Local vMCP CLI Mode

Overview

The thv vmcp subcommand lets users run a Virtual MCP Server (vMCP) locally without Kubernetes. It aggregates multiple MCP server backends from a ToolHive group into a single unified endpoint that any MCP client can connect to.

graph TB
    Client[MCP Client] -->|HTTP/SSE/Streamable-HTTP| vMCP[thv vmcp serve<br/>pkg/vmcp/cli/serve.go]
    vMCP -->|discover| Groups[ToolHive Groups<br/>pkg/groups/]
    vMCP -->|aggregate| B1[Backend MCP Server 1]
    vMCP -->|aggregate| B2[Backend MCP Server 2]
    vMCP -->|aggregate| BN[Backend MCP Server N]
    vMCP -.->|optional| Optimizer[Optimizer<br/>pkg/vmcp/optimizer/]
    Optimizer -.->|Tier 2| TEI[TEI Container<br/>thv-embedding-*]

    style vMCP fill:#90caf9
    style Optimizer fill:#81c784
    style TEI fill:#ffb74d
    style Groups fill:#90caf9

Why This Exists

The original vMCP deployment model required a Kubernetes cluster and a VirtualMCPServer CRD managed by the operator. This is well-suited for production multi-tenant environments but creates friction for local development and non-Kubernetes users.

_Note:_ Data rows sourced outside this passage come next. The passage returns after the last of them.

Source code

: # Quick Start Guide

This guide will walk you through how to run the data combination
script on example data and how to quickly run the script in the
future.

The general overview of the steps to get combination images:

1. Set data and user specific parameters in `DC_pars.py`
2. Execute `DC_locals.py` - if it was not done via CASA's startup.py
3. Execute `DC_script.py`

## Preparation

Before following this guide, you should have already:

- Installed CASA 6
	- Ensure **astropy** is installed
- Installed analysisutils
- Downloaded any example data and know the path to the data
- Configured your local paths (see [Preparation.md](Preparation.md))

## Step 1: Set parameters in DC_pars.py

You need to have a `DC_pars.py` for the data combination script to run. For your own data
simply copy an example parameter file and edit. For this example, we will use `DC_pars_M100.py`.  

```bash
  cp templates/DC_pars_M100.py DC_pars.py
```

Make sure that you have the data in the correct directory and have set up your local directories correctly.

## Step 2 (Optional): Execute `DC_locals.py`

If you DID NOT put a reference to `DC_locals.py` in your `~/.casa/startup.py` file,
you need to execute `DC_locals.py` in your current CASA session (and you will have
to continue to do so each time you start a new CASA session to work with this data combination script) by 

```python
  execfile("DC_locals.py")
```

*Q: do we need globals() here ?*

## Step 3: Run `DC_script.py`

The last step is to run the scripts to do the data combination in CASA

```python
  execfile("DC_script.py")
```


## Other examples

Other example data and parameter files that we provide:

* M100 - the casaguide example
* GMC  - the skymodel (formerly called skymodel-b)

thv vmcp provides the same aggregation, tool routing, and optimizer capabilities without requiring a cluster. It runs as a foreground process driven by Cobra CLI flags, with a zero-config quick mode for the common case of aggregating a local ToolHive group.

This path replaces the earlier Python StacklokLabs/mcp-optimizer project (see Migration from mcp-optimizer).

How It Works

The thv vmcp command has three subcommands:

Subcommand	Purpose
`thv vmcp init`	Generate a starter YAML config from a running group
`thv vmcp validate`	Validate a YAML config for syntax and semantic errors
`thv vmcp serve`	Start the aggregated vMCP server

Request Path

sequenceDiagram
    participant Client as MCP Client
    participant Cobra as Cobra CLI<br/>cmd/thv/app/vmcp.go
    participant Serve as pkg/vmcp/cli/serve.go
    participant Server as vMCP Server<br/>pkg/vmcp/server/
    participant Agg as Aggregator<br/>pkg/vmcp/aggregator/
    participant Backend as Backend MCP Server

    Client->>Cobra: thv vmcp serve [flags]
    Cobra->>Serve: vmcpcli.Serve(ServeConfig{...})
    Serve->>Serve: Load or generate config
    Serve->>Server: Build server with middleware chain
    Server->>Agg: Discover and connect backends
    Agg->>Backend: MCP initialize handshake
    Backend-->>Agg: capabilities
    Agg-->>Server: merged capability table
    Server-->>Client: server ready on :4483
    Client->>Server: tools/list
    Server->>Agg: route to backend(s)
    Agg->>Backend: tools/list
    Backend-->>Agg: tool list
    Agg-->>Client: merged tool list

Implementation: cmd/thv/app/vmcp.go, pkg/vmcp/cli/serve.go

Key Components

Zero-Config Quick Mode

When --config is omitted and --group is set, thv vmcp serve generates an in-memory YAML configuration from the named ToolHive group. No configuration file is required.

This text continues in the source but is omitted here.